• _HOW TO COMPLETE THIS TASK_
Read the entries below and pull out each line with the string "full".

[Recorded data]
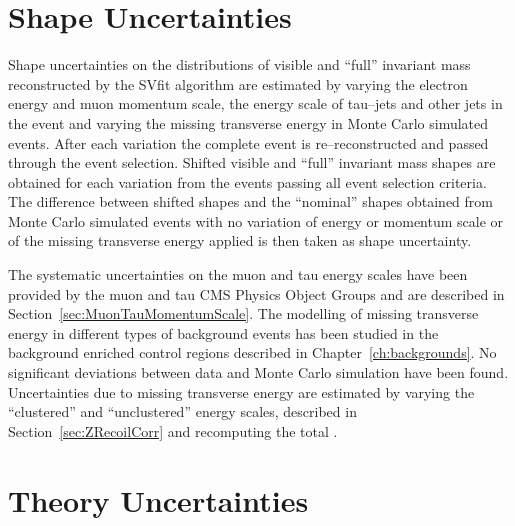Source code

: \section{Shape Uncertainties}
\label{sec:ShapeUncertainties}
%
Shape uncertainties on the distributions of visible and ``full'' invariant mass
reconstructed by the SVfit algorithm are estimated by varying the electron
energy and muon momentum scale, the energy scale of tau--jets and other jets in
the event and varying the missing transverse energy in Monte Carlo simulated
events.  After each variation the complete event is re--reconstructed and passed
through the event selection.  Shifted visible and ``full'' invariant mass shapes
are obtained for each variation from the events passing all event selection
criteria.  The difference between shifted shapes and the ``nominal'' shapes
obtained from Monte Carlo simulated events with no variation of energy or
momentum scale or of the missing transverse energy applied is then taken as
shape uncertainty.

The systematic uncertainties on the muon and tau energy scales have been
provided by the muon and tau CMS Physics Object Groups and are described in
Section~\ref{sec:MuonTauMomentumScale}.  The modelling of missing transverse
energy in different types of background events has been studied in the
background enriched control regions described in Chapter~\ref{ch:backgrounds}.
No significant deviations between data and Monte Carlo simulation have been
found.  
Uncertainties due to missing transverse energy are estimated by varying
the ``clustered'' and ``unclustered'' energy scales, described in
Section~\ref{sec:ZRecoilCorr} and recomputing the total \MET.

\section{Theory Uncertainties}

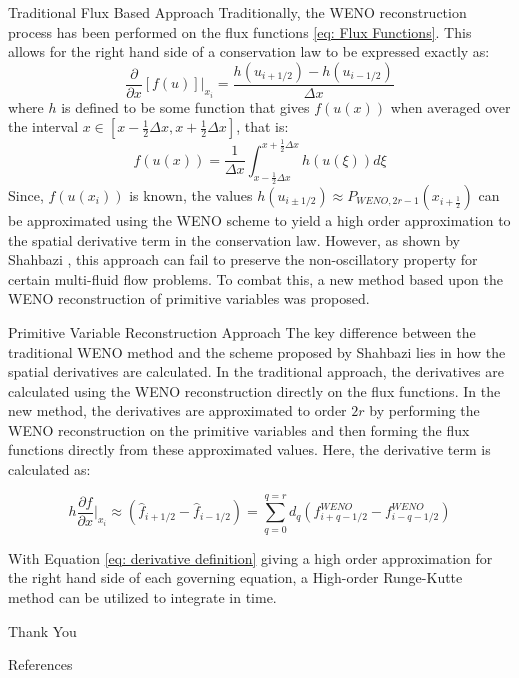 \documentclass[9pt]{beamer}
\begin{document}
\begin{frame}{Traditional Flux Based Approach}
Traditionally, the WENO reconstruction process has been performed on the flux functions \eqref{eq: Flux Functions}.  This allows for the right hand side of a conservation law to be expressed exactly as:
\begin{equation}
\frac{\partial}{\partial	x}[f(u)]\bigg|_{x_i}=\frac{h(u_{i+1/2}) - h(u_{i-1/2})}{\Delta x} \label{eq: Traditional Derivative}
\end{equation}
where $h$ is defined to be some function that gives $f(u(x))$ when averaged over the interval $x\in[x-\frac{1}{2}\Delta x, x+\frac{1}{2}\Delta x]$, that is:
\begin{equation}
f(u(x))=\frac{1}{\Delta x} \int_{x-\frac{1}{2}\Delta x}^{x+\frac{1}{2}\Delta x}h(u(\xi))d\xi
\end{equation}
Since, $f(u(x_i))$ is known, the values $h(u_{i\pm1/2})\approx P_{WENO, 2r-1}(x_{i+\frac{1}{2}})$ can be approximated using the WENO scheme to yield a high order approximation to the spatial derivative term in the conservation law.  However, as shown by Shahbazi \cite{Shahbazi}, this approach can fail to preserve the non-oscillatory property for certain multi-fluid flow problems.  To combat this, a new method based upon the WENO reconstruction of primitive variables was proposed.
\end{frame}


\begin{frame}{Primitive Variable Reconstruction Approach}
The key difference between the traditional WENO method and the scheme proposed by Shahbazi \cite{Shahbazi} lies in how the spatial derivatives are calculated.  In the traditional approach, the derivatives are calculated using the WENO reconstruction directly on the flux functions.   In the new method, the derivatives are approximated to order $2r$ by performing the WENO reconstruction on the primitive variables and then forming the flux functions directly from these approximated values.  Here, the derivative term is calculated as:     

\begin{equation}
h\frac{\partial f}{\partial x}\bigg|_{x_i}\approx (\hat{f}_{i+1/2}-\hat{f}_{i-1/2}) = \sum_{q=0}^{q=r}d_q(f^{WENO}_{i+q-1/2}-f^{WENO}_{i-q-1/2})
\label{eq: derivative definition}
\end{equation}  

With Equation \ref{eq: derivative definition} giving a high order approximation for the right hand side of each governing equation, a High-order Runge-Kutte method can be utilized to integrate in time. 

\end{frame}


\begin{frame}[standout]
  Thank You
\end{frame}

\appendix

\begin{frame}[allowframebreaks]{References}

  
  

\end{frame}
\end{document}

• _OUTPUT_
Shape uncertainties on the distributions of visible and ``full'' invariant mass
through the event selection.  Shifted visible and ``full'' invariant mass shapes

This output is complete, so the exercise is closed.